Officials say Sudanese military leaders have launched a “manhunt” for sources in the CNN investigation

Relatives have also been threatened in an attempt to silence the suspected leakers. One source said that the authorities “harass us, harass the people we love, and chase them down hard. It’s a clear message. The authorities are scared and they’re responding the only way they know how: with violence.”

Thousands of protesters demonstrated in the Sudanese capital, Khartoum, on Sunday, calling for an end to military rule following a CNN investigation, and accusing the Sudanese military leadership of “stealing soldiers.”

The investigation, which was based on multiple interviews with high-ranking Sudanese and US officials and buried documents reviewed by CNN, painted a picture of a detailed, years-long Russian scheme to plunder Sudan’s wealth in an effort to inoculate Russia against increasingly powerful Western sanctions and Moscow’s backing. The war effort in Ukraine.

Evidence revealed by CNN also indicates that Russia colluded with Sudan’s military leadership, freeing billions of dollars in gold to bypass the Sudanese state and depriving the poverty-stricken nation of hundreds of millions of state revenue.

The clashes erupted on Sunday after hundreds of protesters tried to head to the Republican Palace – Sudan’s presidential residence – but police responded by firing tear gas at the protesters.

A video clip shows protesters chanting slogans against the army that toppled a transitional civilian government in 2021, dealing a severe blow to the Sudanese pro-democracy movement that ousted President Omar al-Bashir two years ago.

The authorities closed the main Mak Nimr bridge linking downtown Khartoum and Khartoum North.

Pro-democracy protesters in the streets of Khartoum on Sunday, July 31, 2022.

Sudanese pro-democracy groups, including the influential “Revolutionary Committees”, had called Friday, for the “Million Men March” the following day.

Evidence seen by CNN also indicates that Russia colluded with the embattled military leadership in Sudan, freeing billions of dollars in gold to bypass the Sudanese state and depriving the poverty-stricken state of hundreds of millions of state revenues.

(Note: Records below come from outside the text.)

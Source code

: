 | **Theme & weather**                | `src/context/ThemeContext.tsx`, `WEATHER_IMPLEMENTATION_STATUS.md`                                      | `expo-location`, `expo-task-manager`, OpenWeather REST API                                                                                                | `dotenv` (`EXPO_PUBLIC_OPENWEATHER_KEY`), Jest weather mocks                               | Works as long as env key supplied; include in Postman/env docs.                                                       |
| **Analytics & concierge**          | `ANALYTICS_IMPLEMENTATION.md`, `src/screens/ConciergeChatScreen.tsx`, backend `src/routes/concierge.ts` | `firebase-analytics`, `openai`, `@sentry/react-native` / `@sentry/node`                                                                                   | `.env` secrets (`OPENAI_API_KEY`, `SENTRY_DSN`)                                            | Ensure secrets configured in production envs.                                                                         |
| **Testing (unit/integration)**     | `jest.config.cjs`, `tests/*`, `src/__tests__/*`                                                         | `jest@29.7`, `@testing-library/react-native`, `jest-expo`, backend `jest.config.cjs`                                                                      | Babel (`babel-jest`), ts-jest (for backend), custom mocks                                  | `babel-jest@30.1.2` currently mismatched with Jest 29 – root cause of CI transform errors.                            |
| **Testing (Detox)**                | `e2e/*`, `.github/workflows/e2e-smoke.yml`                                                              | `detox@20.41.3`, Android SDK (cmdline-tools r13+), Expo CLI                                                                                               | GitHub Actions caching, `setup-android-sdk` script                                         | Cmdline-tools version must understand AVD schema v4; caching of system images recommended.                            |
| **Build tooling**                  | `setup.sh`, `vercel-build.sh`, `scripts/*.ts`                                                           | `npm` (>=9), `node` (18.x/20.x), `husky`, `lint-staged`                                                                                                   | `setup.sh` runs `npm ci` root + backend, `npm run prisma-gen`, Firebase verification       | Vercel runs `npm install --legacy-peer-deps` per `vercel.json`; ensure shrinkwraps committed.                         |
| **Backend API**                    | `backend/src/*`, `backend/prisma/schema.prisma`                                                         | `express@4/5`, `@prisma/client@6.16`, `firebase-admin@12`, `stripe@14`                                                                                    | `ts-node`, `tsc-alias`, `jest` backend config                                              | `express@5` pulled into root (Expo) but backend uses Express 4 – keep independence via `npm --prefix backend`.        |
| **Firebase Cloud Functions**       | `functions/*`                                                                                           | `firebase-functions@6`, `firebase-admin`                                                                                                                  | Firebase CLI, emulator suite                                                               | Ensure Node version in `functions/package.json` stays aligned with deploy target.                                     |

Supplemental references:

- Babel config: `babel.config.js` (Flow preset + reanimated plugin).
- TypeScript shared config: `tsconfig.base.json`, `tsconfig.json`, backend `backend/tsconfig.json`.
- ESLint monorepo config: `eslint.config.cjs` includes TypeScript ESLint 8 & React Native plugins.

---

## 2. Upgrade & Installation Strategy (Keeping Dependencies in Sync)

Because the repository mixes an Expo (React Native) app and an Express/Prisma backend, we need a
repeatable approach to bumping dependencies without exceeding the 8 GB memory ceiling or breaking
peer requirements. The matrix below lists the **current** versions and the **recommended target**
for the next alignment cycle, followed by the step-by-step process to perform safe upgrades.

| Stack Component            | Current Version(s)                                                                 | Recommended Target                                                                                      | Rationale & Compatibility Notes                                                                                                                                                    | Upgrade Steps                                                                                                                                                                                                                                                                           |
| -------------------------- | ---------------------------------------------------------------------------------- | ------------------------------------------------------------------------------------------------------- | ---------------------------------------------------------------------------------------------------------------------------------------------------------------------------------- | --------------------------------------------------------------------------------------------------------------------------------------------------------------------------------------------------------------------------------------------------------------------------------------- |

The investigation was widely shared in Sudan and caused public outrage. Hours after the report was broadcast, posts began circulating on WhatsApp and other social media platforms used by pro-democracy activists.

Russia loots gold in Sudan to bolster Putin's war efforts in Ukraine

Mohamed Elfeki Suleiman, a Sudanese pro-democracy figure and former representative and head of CNN’s Civil Anti-Corruption Commission.

“This is as a result of the civil authority’s lack of control over the security services, especially the police and security services, and therefore we were unable to impose our control over the smuggling process,” Suleiman said.

On Saturday, the head of the Sudanese National Mining Corporation, Mubarak Ardol, criticized the investigation on Twitter, describing it as “weak and inaccurate” and its numbers “exaggerated and imaginary.”

CNN contacted Sudan’s military rulers but did not receive a response.